Ulaşılamaz, ele geçirilemezin alanı olarak dışarının ortadan kaldırılması. 17. Yüzyıl bu anlamda büyük adımlar atmıştı. Kendinden önceki Aristotelesçi kozmos kavrayışını yerinden etmişti; eski kavrayış ay altı ve ay ötesi diye ikili bir kozmos anlayışını düşünerek kavrardı evreni. Böylece ay ötesi olan nüfuz edilebilir olmaktan dışarı çıkarılıyordu ama buranın da kaynağı oraya kaydediliyordu. 17. Yüzyıl düşüncesi teleskobun icadının da desteklediği üzere homojen bir evren kavrayışını getirdi; böylece insan duyularının ulaşamayacağı yerler, karanlıkta kalan yerler şimdi buranın bir uzantısı ve eşi olarak düşünülmeye başlandı. Newton ile birlikte 'doğa yasası' kavrayışı düşüncemizde derinlere doğru nüfuz etmeye başladı. 'Doğa yasası' insan için evrenin her yerine yayılıp onu ehlileştiriyordu, bilindik kılıyordu.

DEVLET VE ZOMBİLER

İnsanileştirme, ya da kültürel kılma, devlet ve zombiler iç içe geçen fikirlerdir ve bizi yine 17. Yüzyıla gönderirler. Zombiler gelir ve devlet ortadan kalkar; devletin ortadan kalkması hiç tereddütsüz toplumun da ortadan kalkması olarak düşünülür.

. .

Yeniden söylersek: Ölüm gelir ve devlet sahneden çekilir. Çünkü 17. Yüzyıl bizim bugün siyaset bilimi içinden hem varlığını ilan ettiğimiz hem de kavramaya çalıştığımız –ama aynı zamanda ısrarla ayakta tutmaya çalıştığımız mı demeliydik?- 'siyasi iktidar' olarak 'devlet'i düşünürken arka plandaki amaç hep 'ölümü ötelemek'ti.

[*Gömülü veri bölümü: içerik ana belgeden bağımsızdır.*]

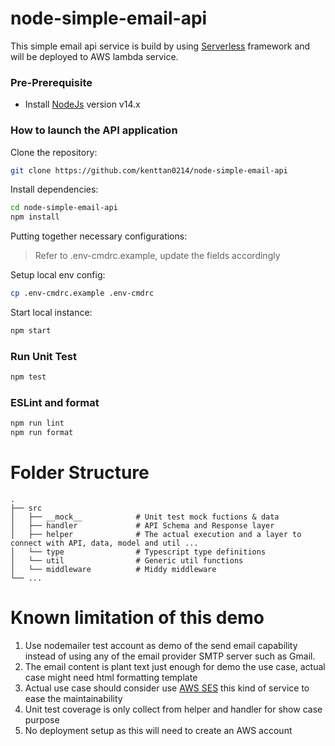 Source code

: # node-simple-email-api

This simple email api service is build by using [Serverless](https://www.serverless.com/) framework and will be deployed to AWS lambda service.


### Pre-Prerequisite
- Install [NodeJs](https://nodejs.org/en/) version v14.x

### How to launch the API application

Clone the repository:

```sh
git clone https://github.com/kenttan0214/node-simple-email-api
```

Install dependencies:

```sh
cd node-simple-email-api
npm install
```

Putting together necessary configurations:

> Refer to .env-cmdrc.example, update the fields accordingly

Setup local env config:

```sh
cp .env-cmdrc.example .env-cmdrc
```

Start local instance:

```sh
npm start
```

### Run Unit Test
```sh
npm test
```


### ESLint and format
```sh
npm run lint
npm run format
```

Folder Structure 
============================
    .
    ├── src              
    │   ├── __mock__            # Unit test mock fuctions & data
    │   ├── handler             # API Schema and Response layer
    │   ├── helper              # The actual execution and a layer to connect with API, data, model and util ...
    │   └── type                # Typescript type definitions
    │   └── util                # Generic util functions
    │   └── middleware          # Middy middleware
    └── ...

Known limitation of this demo 
============================
1. Use nodemailer test account as demo of the send email capability instead of using any of the email provider SMTP server such as Gmail.
2. The email content is plant text just enough for demo the use case, actual case might need html formatting template
3. Actual use case should consider use [AWS SES](https://aws.amazon.com/ses/) this kind of service to ease the maintainability 
4. Unit test coverage is only collect from helper and handler for show case purpose
5. No deployment setup as this will need to create an AWS account 


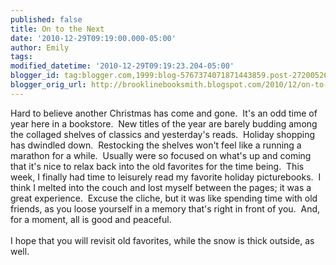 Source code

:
 ```yaml
---
published: false
title: On to the Next
date: '2010-12-29T09:19:00.000-05:00'
author: Emily
tags: 
modified_datetime: '2010-12-29T09:19:23.204-05:00'
blogger_id: tag:blogger.com,1999:blog-5767374071871443859.post-2720052671543208635
blogger_orig_url: http://brooklinebooksmith.blogspot.com/2010/12/on-to-next.html
---
```


Hard to believe another Christmas has come and gone.&nbsp; It's an odd time  of year here in a bookstore.&nbsp; New titles of the year are barely budding  among the collaged shelves of classics and yesterday's reads.&nbsp; Holiday shopping has dwindled down.&nbsp; Restocking the shelves won't feel like a running a marathon for a while.&nbsp; Usually were so focused on what's up and coming  that it's nice to relax back into the old favorites for the time being.&nbsp;  This week, I finally had time to leisurely read my favorite holiday picturebooks.&nbsp; I think I melted into the couch and lost myself between the  pages; it was a great experience.&nbsp; Excuse the cliche, but it was like  spending time with old friends, as you loose yourself in a memory that's right in front of you.&nbsp; And, for a moment, all is good and peaceful.<br /><br />I hope that you will revisit old favorites, while the snow is thick outside, as well.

Hiç şüpheye kapılmadan, Hobbes’un altında her birimizi 'eşitler' ya da devletle birlikte düşünülebileceğimiz 'vatandaşlar' olarak düşünmeden önce eşitliğimizi “ölüm” karşısında düşünmüştü. Devlete sahip olmadan önce bizler zaten yürüyen ölüm olarak düşünülüyorduk. Devlet ise ölümün ötelenmesi olarak sahneye buyur ediliyordu. Madem devlet gelerek ölümü öteliyordu o halde eğer zombiler ölümün yürüyen hali olarak sokakları istila ediyorlarsa bu sefer zombilerin devleti ötelediklerini düşünebiliriz.

Hobbes’un akıl yürütmesi 'doğa durumu', yani 'herkesin herkes ile savaşı' kelimenin tam anlamıyla kurguydu. Bu kurgu yalnız, kısa, sefil ve vahşice bir ölümü vadediyordu.

Devlet bunu ortadan kaldırmak üzere çağrılmıştı. Nesnel olarak bu koşulların yeryüzünde hiçbir yerde gerçek olmadığını Hobbes’un kendisi de kabul ediyordu; hiçbir yerde insanlar insanların kurduna dönüşmemişlerdi. Ama eğer devlet bu kurguyu önlemek için çağrılıyorduysa devlet olarak işlemesini beklediğimiz 'devlet aklı' içten içe yurttaşlarıyla ilişki kurarken bu paranoyakça kabulleri gözetecekti.

Bu durumda devlet öncesi bir 'doğa durumu' olmayabilir ama kendisini doğa durumunun değillemesi olarak gören devlet sonrasının devlet dolayısıyla 'herkesin herkesle savaşı' olacağını söylemek yersiz olmayacak. Demek ki zombilerin gelmesiyle devlet ötelenmemiştir; devletin gelmesiyle bizler içten içe zombi olarak kodlanmaktayız.